Сорокадевятилетний бригадный генерал в изгнании бросил вызов власти маршала Франции. Многие слушали слова де Голля с уважительным недоверием. Сегодня его речь выбита на табличке, помещенной на здании, в котором он их произнес.
18 июня германские силы продолжали продвижение через Францию — попытка создать оккупационную зону не вследствие переговоров, а военной силой; к ночи они заняли Шербур. «Мы пережили несколько тяжелых моментов, — писал Роммель жене, — и сначала враг превосходил нас числом в двадцать-сорок раз. Вдобавок ко всему у них было от двадцати до тридцати пяти готовых к действию фортов и много единичных батарей. Однако, быстро принявшись за дело, мы сумели выполнить специальный приказ фюрера и оперативно взять Шербур». Другие немецкие командиры добились такого же успеха. 18-го же июня были оккупированы Ванн, Ренн, Бриар, Ле-Ман, Невер и Кольмар.
В тот же день, словно демонстрируя презрение, британские бомбардировщики нанесли удар по военным целям в Гамбурге и Бремене.

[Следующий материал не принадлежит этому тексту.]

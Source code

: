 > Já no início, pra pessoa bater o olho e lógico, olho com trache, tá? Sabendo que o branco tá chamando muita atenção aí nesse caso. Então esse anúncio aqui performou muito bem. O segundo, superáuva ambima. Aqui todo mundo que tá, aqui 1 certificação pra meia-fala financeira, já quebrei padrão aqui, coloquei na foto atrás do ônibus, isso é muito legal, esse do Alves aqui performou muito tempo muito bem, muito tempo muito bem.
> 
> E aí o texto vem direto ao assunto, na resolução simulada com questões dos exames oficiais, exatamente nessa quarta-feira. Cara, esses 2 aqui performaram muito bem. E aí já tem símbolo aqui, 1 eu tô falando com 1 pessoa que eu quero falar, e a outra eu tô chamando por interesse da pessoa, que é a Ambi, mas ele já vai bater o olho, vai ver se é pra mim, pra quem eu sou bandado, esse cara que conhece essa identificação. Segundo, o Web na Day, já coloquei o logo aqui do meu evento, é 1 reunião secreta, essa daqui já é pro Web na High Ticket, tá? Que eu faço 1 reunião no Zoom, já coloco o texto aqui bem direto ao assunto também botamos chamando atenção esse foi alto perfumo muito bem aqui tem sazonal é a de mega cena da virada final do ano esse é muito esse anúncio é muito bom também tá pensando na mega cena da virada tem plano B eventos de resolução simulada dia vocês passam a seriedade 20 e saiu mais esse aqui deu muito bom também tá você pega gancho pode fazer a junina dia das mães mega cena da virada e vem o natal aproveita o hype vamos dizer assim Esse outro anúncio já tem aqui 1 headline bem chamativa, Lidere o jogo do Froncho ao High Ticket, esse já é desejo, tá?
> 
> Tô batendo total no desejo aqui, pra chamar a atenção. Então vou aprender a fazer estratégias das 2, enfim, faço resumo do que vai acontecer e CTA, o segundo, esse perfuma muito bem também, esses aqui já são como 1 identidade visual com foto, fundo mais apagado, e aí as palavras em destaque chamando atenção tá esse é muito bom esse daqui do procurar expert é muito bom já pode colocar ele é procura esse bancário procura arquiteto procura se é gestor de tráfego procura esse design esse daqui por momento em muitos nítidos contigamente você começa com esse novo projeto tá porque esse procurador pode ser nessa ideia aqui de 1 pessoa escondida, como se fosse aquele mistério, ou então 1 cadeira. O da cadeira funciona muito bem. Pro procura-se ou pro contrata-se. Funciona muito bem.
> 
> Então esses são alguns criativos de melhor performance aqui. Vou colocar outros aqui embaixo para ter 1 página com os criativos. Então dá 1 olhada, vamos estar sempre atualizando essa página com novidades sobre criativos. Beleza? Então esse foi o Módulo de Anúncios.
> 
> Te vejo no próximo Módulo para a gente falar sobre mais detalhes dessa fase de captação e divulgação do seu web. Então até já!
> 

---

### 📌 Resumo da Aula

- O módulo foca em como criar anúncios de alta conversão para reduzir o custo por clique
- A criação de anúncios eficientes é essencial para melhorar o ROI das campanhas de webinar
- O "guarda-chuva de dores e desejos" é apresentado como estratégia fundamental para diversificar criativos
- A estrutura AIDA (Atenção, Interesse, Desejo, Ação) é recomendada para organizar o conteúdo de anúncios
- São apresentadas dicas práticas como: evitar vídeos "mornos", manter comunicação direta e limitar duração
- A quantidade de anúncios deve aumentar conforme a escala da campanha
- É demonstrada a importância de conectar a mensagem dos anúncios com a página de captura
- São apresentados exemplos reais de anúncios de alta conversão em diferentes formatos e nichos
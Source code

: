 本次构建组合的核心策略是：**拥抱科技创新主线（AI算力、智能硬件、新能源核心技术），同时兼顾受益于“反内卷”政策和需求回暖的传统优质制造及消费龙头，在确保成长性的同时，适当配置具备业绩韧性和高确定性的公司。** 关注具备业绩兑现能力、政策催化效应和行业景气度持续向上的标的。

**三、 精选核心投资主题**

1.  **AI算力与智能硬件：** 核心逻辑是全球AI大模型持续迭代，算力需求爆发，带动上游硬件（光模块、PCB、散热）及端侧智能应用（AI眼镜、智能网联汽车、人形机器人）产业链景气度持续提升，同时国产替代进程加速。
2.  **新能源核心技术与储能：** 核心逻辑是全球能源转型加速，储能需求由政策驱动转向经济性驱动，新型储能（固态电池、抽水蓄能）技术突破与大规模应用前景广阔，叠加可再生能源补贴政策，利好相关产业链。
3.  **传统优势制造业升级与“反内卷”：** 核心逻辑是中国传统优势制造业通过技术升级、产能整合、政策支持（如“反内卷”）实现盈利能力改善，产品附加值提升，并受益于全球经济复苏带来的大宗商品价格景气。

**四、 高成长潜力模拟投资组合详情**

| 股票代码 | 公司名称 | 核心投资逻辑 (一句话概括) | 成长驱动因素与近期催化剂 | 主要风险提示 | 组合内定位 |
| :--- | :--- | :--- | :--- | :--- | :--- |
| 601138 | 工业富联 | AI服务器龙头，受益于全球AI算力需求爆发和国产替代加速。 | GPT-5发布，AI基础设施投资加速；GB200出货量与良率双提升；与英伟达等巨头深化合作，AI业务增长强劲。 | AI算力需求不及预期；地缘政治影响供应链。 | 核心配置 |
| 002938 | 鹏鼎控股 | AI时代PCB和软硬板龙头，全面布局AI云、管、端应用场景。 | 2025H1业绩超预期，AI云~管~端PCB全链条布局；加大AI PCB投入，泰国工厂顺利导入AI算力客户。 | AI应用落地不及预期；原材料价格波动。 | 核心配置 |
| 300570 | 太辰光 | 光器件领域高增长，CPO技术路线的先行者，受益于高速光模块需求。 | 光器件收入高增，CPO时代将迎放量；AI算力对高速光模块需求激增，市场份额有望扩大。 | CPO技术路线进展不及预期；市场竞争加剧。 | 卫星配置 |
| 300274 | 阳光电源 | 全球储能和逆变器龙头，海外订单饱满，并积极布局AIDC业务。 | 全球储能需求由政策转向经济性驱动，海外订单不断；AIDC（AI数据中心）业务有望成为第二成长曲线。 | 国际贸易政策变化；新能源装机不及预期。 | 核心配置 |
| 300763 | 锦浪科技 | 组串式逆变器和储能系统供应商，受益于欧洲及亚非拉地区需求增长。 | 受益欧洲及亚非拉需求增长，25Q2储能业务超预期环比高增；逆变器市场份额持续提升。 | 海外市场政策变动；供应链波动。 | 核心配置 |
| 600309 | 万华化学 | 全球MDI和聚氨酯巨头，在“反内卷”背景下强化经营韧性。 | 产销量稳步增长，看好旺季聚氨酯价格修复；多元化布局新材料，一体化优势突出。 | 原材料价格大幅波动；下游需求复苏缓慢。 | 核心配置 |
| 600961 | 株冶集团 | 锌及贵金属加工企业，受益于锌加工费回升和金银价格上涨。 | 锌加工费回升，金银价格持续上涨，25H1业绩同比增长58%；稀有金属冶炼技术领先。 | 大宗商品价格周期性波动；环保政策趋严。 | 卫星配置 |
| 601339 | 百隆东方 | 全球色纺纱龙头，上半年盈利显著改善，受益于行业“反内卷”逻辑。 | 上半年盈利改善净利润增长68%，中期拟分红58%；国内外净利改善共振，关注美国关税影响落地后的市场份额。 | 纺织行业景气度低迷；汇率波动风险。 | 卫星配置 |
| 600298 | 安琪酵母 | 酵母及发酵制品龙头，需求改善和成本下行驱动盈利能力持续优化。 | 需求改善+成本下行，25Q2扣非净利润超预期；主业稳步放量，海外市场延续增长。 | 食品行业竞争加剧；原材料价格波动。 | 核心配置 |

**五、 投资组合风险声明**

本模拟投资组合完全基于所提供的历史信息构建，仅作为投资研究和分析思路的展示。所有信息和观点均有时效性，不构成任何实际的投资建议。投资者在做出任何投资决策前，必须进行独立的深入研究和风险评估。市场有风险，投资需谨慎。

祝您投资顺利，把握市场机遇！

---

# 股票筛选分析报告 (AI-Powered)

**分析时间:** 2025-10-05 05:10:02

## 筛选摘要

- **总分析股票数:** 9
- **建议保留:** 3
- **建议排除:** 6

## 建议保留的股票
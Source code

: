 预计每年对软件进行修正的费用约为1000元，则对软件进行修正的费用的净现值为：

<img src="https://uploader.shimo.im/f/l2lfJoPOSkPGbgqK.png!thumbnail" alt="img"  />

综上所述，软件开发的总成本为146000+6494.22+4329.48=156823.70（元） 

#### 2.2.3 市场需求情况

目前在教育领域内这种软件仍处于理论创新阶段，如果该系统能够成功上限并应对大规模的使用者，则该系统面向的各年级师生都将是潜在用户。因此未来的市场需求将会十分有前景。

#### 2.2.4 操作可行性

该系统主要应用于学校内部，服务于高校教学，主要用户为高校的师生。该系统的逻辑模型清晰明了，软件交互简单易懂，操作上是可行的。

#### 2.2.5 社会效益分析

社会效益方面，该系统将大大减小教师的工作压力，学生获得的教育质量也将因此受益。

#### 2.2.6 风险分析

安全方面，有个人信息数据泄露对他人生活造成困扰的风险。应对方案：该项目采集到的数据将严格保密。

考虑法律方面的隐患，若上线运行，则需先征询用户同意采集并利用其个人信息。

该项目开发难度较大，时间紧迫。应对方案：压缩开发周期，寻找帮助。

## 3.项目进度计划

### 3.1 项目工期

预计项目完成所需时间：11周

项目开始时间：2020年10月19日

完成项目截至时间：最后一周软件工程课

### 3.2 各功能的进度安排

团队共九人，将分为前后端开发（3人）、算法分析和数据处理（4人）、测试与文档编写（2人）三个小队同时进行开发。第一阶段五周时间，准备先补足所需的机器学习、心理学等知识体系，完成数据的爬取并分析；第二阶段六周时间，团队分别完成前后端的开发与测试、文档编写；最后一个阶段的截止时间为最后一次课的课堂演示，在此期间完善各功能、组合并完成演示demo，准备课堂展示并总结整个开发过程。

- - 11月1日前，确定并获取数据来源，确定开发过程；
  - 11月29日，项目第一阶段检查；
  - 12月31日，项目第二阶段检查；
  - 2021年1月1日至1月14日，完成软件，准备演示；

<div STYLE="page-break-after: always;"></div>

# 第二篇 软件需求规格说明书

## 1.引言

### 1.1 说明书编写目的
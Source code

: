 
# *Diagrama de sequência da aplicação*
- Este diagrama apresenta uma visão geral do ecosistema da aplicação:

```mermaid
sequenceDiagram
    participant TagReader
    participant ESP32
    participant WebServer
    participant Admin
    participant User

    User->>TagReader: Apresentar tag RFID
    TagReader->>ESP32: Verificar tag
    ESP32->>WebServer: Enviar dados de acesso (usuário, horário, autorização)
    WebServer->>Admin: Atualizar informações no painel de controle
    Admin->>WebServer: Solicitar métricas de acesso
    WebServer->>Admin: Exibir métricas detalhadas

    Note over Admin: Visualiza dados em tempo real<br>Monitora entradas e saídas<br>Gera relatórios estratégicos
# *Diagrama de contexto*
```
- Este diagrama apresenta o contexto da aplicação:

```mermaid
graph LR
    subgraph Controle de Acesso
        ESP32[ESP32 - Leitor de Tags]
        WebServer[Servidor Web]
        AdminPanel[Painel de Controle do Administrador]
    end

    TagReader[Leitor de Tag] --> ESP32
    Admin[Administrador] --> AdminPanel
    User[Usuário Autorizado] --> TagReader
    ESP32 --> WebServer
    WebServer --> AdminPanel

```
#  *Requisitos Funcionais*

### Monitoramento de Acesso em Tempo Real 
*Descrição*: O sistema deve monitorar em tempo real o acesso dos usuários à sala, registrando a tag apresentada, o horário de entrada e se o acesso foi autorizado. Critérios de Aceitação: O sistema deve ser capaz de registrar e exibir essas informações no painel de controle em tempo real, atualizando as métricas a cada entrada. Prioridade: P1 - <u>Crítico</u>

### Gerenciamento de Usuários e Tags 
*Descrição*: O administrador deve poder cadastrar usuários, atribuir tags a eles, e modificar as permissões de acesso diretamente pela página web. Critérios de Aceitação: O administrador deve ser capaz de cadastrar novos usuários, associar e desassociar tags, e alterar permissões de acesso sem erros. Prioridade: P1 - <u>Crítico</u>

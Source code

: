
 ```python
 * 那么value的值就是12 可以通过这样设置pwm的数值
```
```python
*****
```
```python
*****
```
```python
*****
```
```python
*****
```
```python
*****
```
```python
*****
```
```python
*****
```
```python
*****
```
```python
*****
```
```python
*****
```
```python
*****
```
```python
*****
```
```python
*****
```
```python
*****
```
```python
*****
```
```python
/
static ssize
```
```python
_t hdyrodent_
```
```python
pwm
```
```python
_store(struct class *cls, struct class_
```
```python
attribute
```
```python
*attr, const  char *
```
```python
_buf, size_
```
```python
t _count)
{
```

19 июня британцы начали эвакуацию с Нормандских островов, которые находились так близко от Франции, что почти неизбежно должны были достаться Германии. В целом за пять дней с них были вывезены 22 656 британских граждан. В день, когда немецкие войска входили в Нант и Брест и приближались к Сен-Назеру, французский морской офицер капитан Ронарш сумел вывести линкор «Жан Барт» из сухих доков Сен-Назера, где его оснащали к бою, и направил его в Касабланку во Французском Марокко. 19 июня на поле боя между Дижоном и Лионом тридцать солдат-марокканцев стали жертвами зверств эсэсовцов, которые, зачищая арьергардные позиции, отказались брать пленных, посчитав марокканцев расово неполноценными и убив даже тех, кто хотел сдаться.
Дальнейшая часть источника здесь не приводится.